The problem: Figure out the number of lines in the data that hold the string "implements". Reply with that figure only.

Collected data
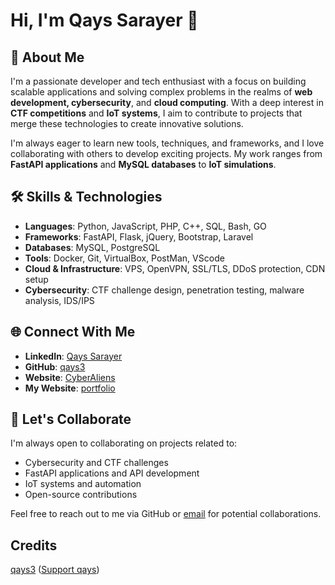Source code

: 
# Hi, I'm Qays Sarayer 👋

## 🚀 About Me

I'm a passionate developer and tech enthusiast with a focus on building scalable applications and solving complex problems in the realms of **web development, cybersecurity**, and **cloud computing**. With a deep interest in **CTF competitions** and **IoT systems**, I aim to contribute to projects that merge these technologies to create innovative solutions.

I'm always eager to learn new tools, techniques, and frameworks, and I love collaborating with others to develop exciting projects. My work ranges from **FastAPI applications** and **MySQL databases** to **IoT simulations**.

## 🛠️ Skills & Technologies

- **Languages**: Python, JavaScript, PHP, C++, SQL, Bash, GO
- **Frameworks**: FastAPI, Flask, jQuery, Bootstrap, Laravel
- **Databases**: MySQL, PostgreSQL
- **Tools**: Docker, Git, VirtualBox, PostMan, VScode
- **Cloud & Infrastructure**: VPS, OpenVPN, SSL/TLS, DDoS protection, CDN setup
- **Cybersecurity**: CTF challenge design, penetration testing, malware analysis, IDS/IPS

 
 

## 🌐 Connect With Me

- **LinkedIn**: [Qays Sarayer](https://www.linkedin.com/in/qays-sarayra/)
- **GitHub**: [qays3](https://github.com/qays3)
- **Website**: [CyberAliens](https://cyberalien.net)
- **My Website**: [portfolio](https://qayssarayra.com/)
## 💬 Let's Collaborate

I'm always open to collaborating on projects related to:

- Cybersecurity and CTF challenges
- FastAPI applications and API development
- IoT systems and automation
- Open-source contributions

Feel free to reach out to me via GitHub or [email](mailto:info@qayssarayra.com) for potential collaborations.

## Credits
[qays3](https://github.com/qays3) ([Support qays](https://buymeacoffee.com/hidden)) 
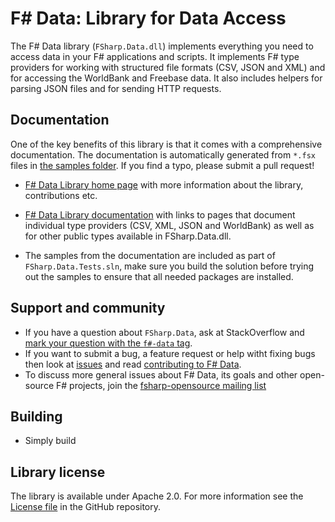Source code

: # F# Data: Library for Data Access

The F# Data library (`FSharp.Data.dll`) implements everything you need to access data in your F# applications 
and scripts. It implements F# type providers for working with structured file formats (CSV, JSON and XML) and 
for accessing the WorldBank and Freebase data. It also includes helpers for parsing JSON files and for sending HTTP requests.

## Documentation 

One of the key benefits of this library is that it comes with a comprehensive documentation. The documentation is 
automatically generated from `*.fsx` files in [the samples folder][2]. If you find a typo, please submit a pull request! 

 - [F# Data Library home page][3] with more information about the library, contributions etc.
 - [F# Data Library documentation][4] with links to pages that document individual type providers 
   (CSV, XML, JSON and WorldBank) as well as for other public types available in FSharp.Data.dll. 

 - The samples from the documentation are included as part of `FSharp.Data.Tests.sln`, make sure you build the
solution before trying out the samples to ensure that all needed packages are installed.

## Support and community

 - If you have a question about `FSharp.Data`, ask at StackOverflow and [mark your question with the `f#-data` tag](http://stackoverflow.com/questions/tagged/f%23-data). 
 - If you want to submit a bug, a feature request or help witht fixing bugs then look at [issues](https://github.com/fsharp/FSharp.Data/issues) and read [contributing to F# Data](http://fsharp.github.io/FSharp.Data/contributing.html).
 - To discuss more general issues about F# Data, its goals and other open-source F# projects, join the [fsharp-opensource mailing list](http://groups.google.com/group/fsharp-opensource)

## Building

- Simply build

## Library license

The library is available under Apache 2.0. For more information see the [License file][1] in the GitHub repository.

 [1]: https://github.com/fsharp/FSharp.Data/blob/master/LICENSE.md
 [2]: https://github.com/fsharp/FSharp.Data/tree/master/samples
 [3]: http://fsharp.github.io/FSharp.Data/
 [4]: http://fsharp.github.io/FSharp.Data/fsharpdata.html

Task solution: 2